Gone is the Culver who complained in last year's camp if the ball didn't come his way enough. Gone is the guy whose pass routes left much to be desired. Gone is the guy who ended a promising rookie season last summer by walking off the practice field in a dispute over his role with coach Don Matthews, who suspended and ultimately cut Culver.

After reaching a truce with Matthews five months ago and re-signing with Baltimore, Culver, 25, is back again as a rookie in an unusual position. He was good enough to make the team last year, good enough to return a missed field goal 91 yards in the season opener against the Toronto Argonauts and unwise enough to ruin the rest of his season.

"I'm glad they wanted me to come back and be a part of a winning team. I'm more mature now," said Culver, 5 feet 10, who aptly is nicknamed "Skinny."

"I had a whole off-season to think about it. Coach Matthews is straight-up with you. He likes hard workers who perform on the field. He made me understand that football is not fun and games anymore. It's a career that could come and go just like that. He put me in my place, and I'm glad he did. He made me mature as a man."

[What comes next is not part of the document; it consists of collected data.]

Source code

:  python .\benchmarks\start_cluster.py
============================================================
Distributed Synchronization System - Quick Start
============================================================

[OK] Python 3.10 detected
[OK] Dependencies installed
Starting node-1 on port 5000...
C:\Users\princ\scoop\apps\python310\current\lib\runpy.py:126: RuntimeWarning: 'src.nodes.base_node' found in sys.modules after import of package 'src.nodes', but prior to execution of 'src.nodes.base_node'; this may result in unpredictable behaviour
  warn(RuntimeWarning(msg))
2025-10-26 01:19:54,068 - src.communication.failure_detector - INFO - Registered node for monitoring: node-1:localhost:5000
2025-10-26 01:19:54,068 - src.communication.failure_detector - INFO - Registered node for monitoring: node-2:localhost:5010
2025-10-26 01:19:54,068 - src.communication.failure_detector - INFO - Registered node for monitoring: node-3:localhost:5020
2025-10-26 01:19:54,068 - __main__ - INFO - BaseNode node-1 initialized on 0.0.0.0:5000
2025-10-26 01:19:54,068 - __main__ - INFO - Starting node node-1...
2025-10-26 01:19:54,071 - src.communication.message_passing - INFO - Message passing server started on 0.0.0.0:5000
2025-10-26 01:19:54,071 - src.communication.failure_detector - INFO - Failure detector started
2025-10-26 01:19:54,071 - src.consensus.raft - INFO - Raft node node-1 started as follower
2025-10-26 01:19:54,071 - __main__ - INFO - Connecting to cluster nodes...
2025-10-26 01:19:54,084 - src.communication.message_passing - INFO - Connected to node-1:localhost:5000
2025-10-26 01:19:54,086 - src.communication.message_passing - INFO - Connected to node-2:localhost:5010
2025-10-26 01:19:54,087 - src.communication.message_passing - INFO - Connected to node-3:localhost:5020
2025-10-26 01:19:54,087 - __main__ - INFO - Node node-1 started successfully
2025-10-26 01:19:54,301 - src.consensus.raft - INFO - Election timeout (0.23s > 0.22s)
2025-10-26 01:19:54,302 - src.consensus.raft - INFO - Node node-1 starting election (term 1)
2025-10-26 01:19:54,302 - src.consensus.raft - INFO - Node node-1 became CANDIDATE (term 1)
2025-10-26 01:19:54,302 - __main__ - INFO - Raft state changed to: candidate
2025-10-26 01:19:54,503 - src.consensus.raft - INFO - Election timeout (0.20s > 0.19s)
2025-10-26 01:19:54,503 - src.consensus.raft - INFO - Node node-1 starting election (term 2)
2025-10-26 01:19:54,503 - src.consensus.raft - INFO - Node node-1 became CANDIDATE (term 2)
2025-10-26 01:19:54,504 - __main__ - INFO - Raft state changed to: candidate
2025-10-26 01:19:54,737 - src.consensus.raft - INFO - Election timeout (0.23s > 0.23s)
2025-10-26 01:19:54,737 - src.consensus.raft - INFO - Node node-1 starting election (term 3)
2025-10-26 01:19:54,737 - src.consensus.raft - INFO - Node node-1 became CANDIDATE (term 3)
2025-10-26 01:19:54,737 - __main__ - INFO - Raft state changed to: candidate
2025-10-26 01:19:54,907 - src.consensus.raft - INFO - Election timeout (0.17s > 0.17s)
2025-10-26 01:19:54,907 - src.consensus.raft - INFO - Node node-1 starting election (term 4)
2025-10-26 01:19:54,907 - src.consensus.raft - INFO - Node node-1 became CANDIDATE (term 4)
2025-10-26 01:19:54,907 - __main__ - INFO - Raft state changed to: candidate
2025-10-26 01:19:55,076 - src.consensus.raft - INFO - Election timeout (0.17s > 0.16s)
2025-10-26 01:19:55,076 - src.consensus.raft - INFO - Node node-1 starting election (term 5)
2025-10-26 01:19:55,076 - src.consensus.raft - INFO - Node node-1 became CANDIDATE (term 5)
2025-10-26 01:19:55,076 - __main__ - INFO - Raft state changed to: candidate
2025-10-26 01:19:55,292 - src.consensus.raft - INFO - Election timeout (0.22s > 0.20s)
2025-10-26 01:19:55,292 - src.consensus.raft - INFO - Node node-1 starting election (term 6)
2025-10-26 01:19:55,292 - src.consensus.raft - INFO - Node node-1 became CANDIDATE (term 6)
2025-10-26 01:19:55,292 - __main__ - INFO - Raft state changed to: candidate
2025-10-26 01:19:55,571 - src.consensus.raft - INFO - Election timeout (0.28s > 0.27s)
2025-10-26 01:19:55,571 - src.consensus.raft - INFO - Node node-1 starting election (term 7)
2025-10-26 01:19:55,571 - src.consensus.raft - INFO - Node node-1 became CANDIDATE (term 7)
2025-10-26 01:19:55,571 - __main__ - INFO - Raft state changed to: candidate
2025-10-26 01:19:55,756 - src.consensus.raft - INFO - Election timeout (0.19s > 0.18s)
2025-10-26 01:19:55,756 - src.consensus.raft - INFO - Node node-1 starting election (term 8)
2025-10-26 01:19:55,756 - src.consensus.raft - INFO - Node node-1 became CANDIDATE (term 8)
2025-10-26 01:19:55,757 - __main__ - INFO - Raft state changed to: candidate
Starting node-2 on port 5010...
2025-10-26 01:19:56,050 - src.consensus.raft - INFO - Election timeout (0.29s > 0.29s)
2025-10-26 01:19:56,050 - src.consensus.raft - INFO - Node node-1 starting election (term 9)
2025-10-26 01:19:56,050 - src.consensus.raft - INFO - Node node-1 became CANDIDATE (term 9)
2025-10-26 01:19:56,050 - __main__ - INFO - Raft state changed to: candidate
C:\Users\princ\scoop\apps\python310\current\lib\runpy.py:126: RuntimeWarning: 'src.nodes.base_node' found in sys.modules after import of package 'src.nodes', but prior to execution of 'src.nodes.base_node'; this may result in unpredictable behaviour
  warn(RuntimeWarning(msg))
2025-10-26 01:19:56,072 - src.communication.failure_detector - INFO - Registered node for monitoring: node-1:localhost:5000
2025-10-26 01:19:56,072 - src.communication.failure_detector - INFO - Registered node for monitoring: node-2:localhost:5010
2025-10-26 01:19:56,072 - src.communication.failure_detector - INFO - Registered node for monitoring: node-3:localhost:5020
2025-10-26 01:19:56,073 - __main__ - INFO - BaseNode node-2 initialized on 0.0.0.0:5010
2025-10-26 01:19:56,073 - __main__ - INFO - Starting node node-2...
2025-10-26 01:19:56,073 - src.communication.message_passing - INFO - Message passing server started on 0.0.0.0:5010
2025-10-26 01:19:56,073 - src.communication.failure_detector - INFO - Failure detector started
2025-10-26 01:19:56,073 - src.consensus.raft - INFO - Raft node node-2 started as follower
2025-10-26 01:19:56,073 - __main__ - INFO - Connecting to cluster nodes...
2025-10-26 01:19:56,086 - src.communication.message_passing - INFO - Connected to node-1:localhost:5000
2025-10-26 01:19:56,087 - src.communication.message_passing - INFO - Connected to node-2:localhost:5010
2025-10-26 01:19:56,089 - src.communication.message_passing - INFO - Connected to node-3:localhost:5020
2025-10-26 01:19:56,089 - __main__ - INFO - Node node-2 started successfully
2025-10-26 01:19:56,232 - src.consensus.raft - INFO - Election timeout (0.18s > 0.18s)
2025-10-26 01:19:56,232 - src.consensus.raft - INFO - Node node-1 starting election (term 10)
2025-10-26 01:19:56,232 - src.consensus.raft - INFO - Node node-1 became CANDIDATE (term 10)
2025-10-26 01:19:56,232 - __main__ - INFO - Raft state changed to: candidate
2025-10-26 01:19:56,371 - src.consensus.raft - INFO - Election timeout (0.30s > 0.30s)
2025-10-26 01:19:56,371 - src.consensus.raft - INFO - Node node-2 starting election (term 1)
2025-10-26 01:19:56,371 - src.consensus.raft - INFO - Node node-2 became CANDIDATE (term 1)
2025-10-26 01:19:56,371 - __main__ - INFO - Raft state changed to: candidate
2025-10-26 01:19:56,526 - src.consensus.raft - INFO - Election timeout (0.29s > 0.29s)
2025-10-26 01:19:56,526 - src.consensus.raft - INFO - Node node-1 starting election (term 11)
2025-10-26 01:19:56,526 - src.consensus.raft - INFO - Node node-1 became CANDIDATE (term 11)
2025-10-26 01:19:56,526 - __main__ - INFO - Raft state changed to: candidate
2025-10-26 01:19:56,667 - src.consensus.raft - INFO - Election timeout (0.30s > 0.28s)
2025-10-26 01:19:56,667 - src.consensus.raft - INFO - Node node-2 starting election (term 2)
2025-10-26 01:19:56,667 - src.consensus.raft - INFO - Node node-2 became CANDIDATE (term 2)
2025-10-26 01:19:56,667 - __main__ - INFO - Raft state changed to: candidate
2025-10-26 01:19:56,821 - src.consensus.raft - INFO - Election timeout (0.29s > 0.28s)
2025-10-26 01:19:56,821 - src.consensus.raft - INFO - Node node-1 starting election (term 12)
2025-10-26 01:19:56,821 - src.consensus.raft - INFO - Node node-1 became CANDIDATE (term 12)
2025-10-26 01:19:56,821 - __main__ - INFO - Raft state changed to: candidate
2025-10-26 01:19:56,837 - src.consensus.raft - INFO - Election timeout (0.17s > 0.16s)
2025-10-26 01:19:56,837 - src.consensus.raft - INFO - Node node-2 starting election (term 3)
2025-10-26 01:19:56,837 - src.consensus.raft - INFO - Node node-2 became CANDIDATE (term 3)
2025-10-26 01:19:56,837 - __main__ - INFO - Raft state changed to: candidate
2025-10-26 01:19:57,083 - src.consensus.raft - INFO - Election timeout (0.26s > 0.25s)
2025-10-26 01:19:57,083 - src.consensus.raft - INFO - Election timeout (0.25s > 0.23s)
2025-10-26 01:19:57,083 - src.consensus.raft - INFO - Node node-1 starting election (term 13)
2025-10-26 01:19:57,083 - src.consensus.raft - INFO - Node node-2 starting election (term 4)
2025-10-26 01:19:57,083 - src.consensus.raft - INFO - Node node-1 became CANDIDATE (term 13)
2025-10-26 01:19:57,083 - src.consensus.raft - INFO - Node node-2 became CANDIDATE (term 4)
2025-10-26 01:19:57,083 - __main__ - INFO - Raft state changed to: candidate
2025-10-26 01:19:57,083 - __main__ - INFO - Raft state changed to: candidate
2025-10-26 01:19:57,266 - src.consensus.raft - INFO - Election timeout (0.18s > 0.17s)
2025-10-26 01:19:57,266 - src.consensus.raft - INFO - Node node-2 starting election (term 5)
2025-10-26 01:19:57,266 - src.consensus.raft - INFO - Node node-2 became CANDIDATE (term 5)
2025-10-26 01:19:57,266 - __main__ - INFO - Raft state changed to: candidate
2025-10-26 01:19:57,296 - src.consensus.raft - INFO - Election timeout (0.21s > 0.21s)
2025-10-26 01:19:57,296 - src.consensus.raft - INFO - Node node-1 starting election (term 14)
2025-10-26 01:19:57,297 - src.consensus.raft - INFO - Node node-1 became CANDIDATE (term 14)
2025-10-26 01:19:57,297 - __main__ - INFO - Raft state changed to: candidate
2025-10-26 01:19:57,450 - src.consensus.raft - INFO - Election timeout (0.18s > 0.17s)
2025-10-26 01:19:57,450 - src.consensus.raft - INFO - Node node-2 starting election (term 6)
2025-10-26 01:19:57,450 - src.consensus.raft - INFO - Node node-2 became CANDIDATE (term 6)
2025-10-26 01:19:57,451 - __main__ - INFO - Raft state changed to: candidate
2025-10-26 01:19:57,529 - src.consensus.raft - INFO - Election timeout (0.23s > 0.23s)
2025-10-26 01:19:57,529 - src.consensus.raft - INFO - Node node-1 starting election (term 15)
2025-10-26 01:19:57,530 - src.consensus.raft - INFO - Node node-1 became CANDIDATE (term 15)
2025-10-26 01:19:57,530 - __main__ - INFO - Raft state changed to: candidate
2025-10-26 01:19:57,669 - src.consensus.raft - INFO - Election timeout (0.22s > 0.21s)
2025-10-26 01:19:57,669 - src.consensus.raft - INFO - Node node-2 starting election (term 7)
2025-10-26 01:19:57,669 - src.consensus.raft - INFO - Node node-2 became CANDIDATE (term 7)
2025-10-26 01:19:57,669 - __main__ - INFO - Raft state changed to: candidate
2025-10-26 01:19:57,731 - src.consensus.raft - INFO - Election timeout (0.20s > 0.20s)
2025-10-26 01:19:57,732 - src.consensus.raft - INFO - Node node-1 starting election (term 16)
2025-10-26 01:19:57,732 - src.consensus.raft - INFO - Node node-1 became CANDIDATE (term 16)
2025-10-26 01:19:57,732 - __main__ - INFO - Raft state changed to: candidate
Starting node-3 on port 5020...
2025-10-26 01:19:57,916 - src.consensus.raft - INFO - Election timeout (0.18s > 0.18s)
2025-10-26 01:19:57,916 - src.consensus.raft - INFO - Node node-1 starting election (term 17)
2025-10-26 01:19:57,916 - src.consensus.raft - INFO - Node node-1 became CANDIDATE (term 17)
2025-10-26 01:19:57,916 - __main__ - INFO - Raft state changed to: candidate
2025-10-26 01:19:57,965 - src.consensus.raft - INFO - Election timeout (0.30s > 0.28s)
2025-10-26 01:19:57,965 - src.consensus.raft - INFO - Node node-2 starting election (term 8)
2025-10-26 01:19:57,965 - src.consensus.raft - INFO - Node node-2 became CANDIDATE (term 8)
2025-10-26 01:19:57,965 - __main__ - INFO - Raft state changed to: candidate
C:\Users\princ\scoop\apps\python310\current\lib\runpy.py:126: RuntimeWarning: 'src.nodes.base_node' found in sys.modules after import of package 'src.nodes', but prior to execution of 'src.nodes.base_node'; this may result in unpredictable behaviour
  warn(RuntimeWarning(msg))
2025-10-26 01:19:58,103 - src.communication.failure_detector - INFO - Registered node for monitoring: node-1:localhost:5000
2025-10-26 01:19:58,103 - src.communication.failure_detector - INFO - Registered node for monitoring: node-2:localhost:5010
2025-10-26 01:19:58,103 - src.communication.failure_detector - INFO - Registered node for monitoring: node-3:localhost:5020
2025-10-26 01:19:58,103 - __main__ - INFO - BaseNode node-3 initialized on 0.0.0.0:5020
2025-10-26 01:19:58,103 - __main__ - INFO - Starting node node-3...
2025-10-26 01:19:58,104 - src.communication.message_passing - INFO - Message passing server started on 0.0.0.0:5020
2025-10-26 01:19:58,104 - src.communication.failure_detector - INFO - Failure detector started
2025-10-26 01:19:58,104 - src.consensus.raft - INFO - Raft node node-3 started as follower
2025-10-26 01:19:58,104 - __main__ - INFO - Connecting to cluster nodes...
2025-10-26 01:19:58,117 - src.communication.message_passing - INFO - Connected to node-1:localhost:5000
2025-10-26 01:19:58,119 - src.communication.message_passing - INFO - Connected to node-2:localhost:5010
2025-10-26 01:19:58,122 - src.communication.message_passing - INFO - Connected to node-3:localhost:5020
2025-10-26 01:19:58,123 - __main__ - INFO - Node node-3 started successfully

Matthews said the team kept in touch with Culver's agent during the off-season, knowing Culver was interested in returning. When Culver dropped by Memorial Stadium in January to congratulate the coaching staff on reaching the Grey Cup, Matthews made him an offer.

"I asked him if he wanted to give it another shot. I told him he had a clean slate, that he could start all over," Matthews said. "The skill is the same [this year]. But he's taking it way more seriously. He's trying to learn not only what to do, but why. That's the maturing process."

Culver said he did plenty of growing up in the off-season. He went home to Los Angeles to be with his family, including his girlfriend and his baby daughter. He stayed in shape while mulling over his hasty decision to leave the team, which was sparked when Matthews told Culver he would have to compete for a backup receiving job. Culver said he was ready to be a starter.

He since has split up with his girlfriend, leaving his parents to help raise his daughter on the West Coast. Back East, Culver, just two years removed from Oklahoma State (he recorded 64 catches for 975 yards and five touchdowns in two seasons there), is determined to win a job and keep it.

Two weeks into camp, Culver is making a fine second impression. His speed and leaping ability are there. He routinely has made excellent catches, such as the one he made last week while stretched out parallel to the ground after running a crisp post pattern. But it's Culver's approach that has grabbed the attention of receivers coach Don Hill.

"He's a totally different person," Hill said. "I think being out on the street and realizing not everybody gets the opportunity to play this game helped him. Last year, he was just a big ball of speed who didn't run good routes. This year, he's one of the best route runners on the team, and he runs hard every time. He realizes it's a team effort."

The team has welcomed Culver back, although it's been gradual.

"He's building up that teammate relationship again, and it's tough," said quarterback Tracy Ham, whom Culver sought out soon after Ham arrived in camp. "He has an uphill battle. He knows it, and everybody around here knows it.

"He's better mentally. We don't hear him [complain] this year. It's still a feeling-out process. I know he can play. But as a professional, there's more to it than just playing. It's a demanding sport. It tests your mental capacity. Last year, we played 23 games together. And we want someone we can depend on for 23 games, because we intend to play 23 games again. We want to know if Skinny can handle it."

Culver said he hears Ham, loud and clear.

"He [Ham] felt like I quit on him, which I did. I just want to prove to him that it's not going to be like that," Culver said. "I want to help us win. I want to produce every day, make big plays, make my name very known and bring a Grey Cup to Baltimore. And I want people to say Skinny was one of the key people we needed."